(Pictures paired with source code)

^^^^^^^^

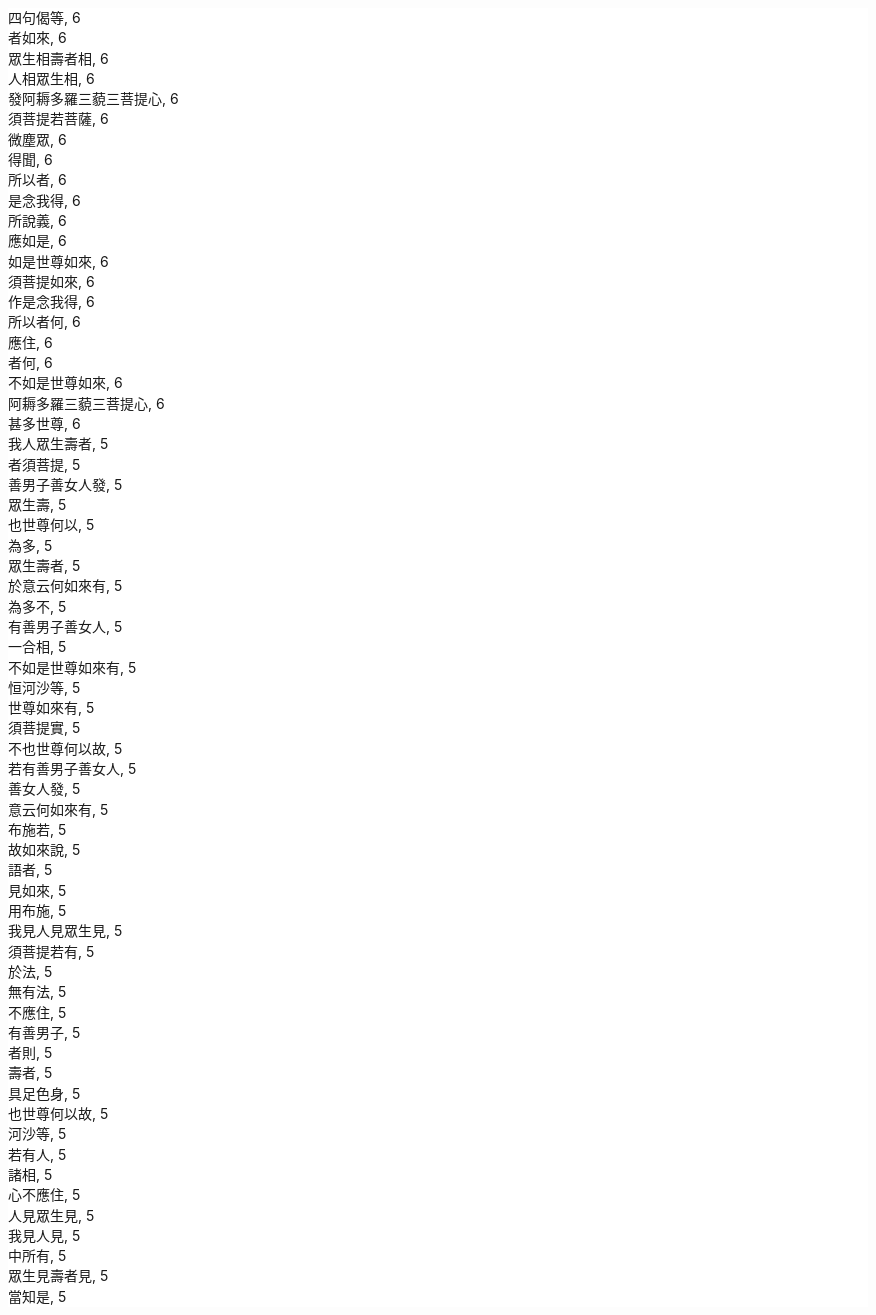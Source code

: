 四句偈等, 6<br/>
者如來, 6<br/>
眾生相壽者相, 6<br/>
人相眾生相, 6<br/>
發阿耨多羅三藐三菩提心, 6<br/>
須菩提若菩薩, 6<br/>
微塵眾, 6<br/>
得聞, 6<br/>
所以者, 6<br/>
是念我得, 6<br/>
所說義, 6<br/>
應如是, 6<br/>
如是世尊如來, 6<br/>
須菩提如來, 6<br/>
作是念我得, 6<br/>
所以者何, 6<br/>
應住, 6<br/>
者何, 6<br/>
不如是世尊如來, 6<br/>
阿耨多羅三藐三菩提心, 6<br/>
甚多世尊, 6<br/>
我人眾生壽者, 5<br/>
者須菩提, 5<br/>
善男子善女人發, 5<br/>
眾生壽, 5<br/>
也世尊何以, 5<br/>
為多, 5<br/>
眾生壽者, 5<br/>
於意云何如來有, 5<br/>
為多不, 5<br/>
有善男子善女人, 5<br/>
一合相, 5<br/>
不如是世尊如來有, 5<br/>
恒河沙等, 5<br/>
世尊如來有, 5<br/>
須菩提實, 5<br/>
不也世尊何以故, 5<br/>
若有善男子善女人, 5<br/>
善女人發, 5<br/>
意云何如來有, 5<br/>
布施若, 5<br/>
故如來說, 5<br/>
語者, 5<br/>
見如來, 5<br/>
用布施, 5<br/>
我見人見眾生見, 5<br/>
須菩提若有, 5<br/>
於法, 5<br/>
無有法, 5<br/>
不應住, 5<br/>
有善男子, 5<br/>
者則, 5<br/>
壽者, 5<br/>
具足色身, 5<br/>
也世尊何以故, 5<br/>
河沙等, 5<br/>
若有人, 5<br/>
諸相, 5<br/>
心不應住, 5<br/>
人見眾生見, 5<br/>
我見人見, 5<br/>
中所有, 5<br/>
眾生見壽者見, 5<br/>
當知是, 5<br/>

^^^^^^^^

**WHAT TO DO**. Retype all the records shown above, character for character. Omit every picture.

**SOLUTION TO THIS EXERCISE**.
Source code

: 四句偈等, 6<br/>
者如來, 6<br/>
眾生相壽者相, 6<br/>
人相眾生相, 6<br/>
發阿耨多羅三藐三菩提心, 6<br/>
須菩提若菩薩, 6<br/>
微塵眾, 6<br/>
得聞, 6<br/>
所以者, 6<br/>
是念我得, 6<br/>
所說義, 6<br/>
應如是, 6<br/>
如是世尊如來, 6<br/>
須菩提如來, 6<br/>
作是念我得, 6<br/>
所以者何, 6<br/>
應住, 6<br/>
者何, 6<br/>
不如是世尊如來, 6<br/>
阿耨多羅三藐三菩提心, 6<br/>
甚多世尊, 6<br/>
我人眾生壽者, 5<br/>
者須菩提, 5<br/>
善男子善女人發, 5<br/>
眾生壽, 5<br/>
也世尊何以, 5<br/>
為多, 5<br/>
眾生壽者, 5<br/>
於意云何如來有, 5<br/>
為多不, 5<br/>
有善男子善女人, 5<br/>
一合相, 5<br/>
不如是世尊如來有, 5<br/>
恒河沙等, 5<br/>
世尊如來有, 5<br/>
須菩提實, 5<br/>
不也世尊何以故, 5<br/>
若有善男子善女人, 5<br/>
善女人發, 5<br/>
意云何如來有, 5<br/>
布施若, 5<br/>
故如來說, 5<br/>
語者, 5<br/>
見如來, 5<br/>
用布施, 5<br/>
我見人見眾生見, 5<br/>
須菩提若有, 5<br/>
於法, 5<br/>
無有法, 5<br/>
不應住, 5<br/>
有善男子, 5<br/>
者則, 5<br/>
壽者, 5<br/>
具足色身, 5<br/>
也世尊何以故, 5<br/>
河沙等, 5<br/>
若有人, 5<br/>
諸相, 5<br/>
心不應住, 5<br/>
人見眾生見, 5<br/>
我見人見, 5<br/>
中所有, 5<br/>
眾生見壽者見, 5<br/>
當知是, 5<br/>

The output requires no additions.